# Records contained in a dataset
------------------------------
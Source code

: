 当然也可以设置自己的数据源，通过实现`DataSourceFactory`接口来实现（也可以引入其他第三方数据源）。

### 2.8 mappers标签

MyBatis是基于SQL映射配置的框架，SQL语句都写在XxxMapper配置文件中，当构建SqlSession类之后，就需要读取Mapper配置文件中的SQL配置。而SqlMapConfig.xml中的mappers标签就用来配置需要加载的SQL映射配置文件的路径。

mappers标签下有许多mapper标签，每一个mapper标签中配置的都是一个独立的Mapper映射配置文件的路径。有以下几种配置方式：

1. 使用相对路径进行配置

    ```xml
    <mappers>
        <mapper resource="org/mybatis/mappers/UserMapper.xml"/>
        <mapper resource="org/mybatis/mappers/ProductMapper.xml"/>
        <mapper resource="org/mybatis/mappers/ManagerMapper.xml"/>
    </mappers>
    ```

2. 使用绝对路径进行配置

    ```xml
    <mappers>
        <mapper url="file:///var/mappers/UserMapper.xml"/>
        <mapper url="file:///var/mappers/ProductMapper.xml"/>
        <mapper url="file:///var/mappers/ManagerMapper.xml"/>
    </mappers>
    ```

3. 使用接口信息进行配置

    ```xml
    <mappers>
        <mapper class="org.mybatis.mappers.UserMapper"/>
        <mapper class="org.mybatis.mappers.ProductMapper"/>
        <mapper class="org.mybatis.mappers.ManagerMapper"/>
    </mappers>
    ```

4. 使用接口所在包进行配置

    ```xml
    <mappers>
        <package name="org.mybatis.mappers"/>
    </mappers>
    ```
------------------------------
# What you need to do
Starting from the records above, copy each line where the string "resource" is found.

# Task output
        <mapper resource="org/mybatis/mappers/UserMapper.xml"/>
        <mapper resource="org/mybatis/mappers/ProductMapper.xml"/>
        <mapper resource="org/mybatis/mappers/ManagerMapper.xml"/>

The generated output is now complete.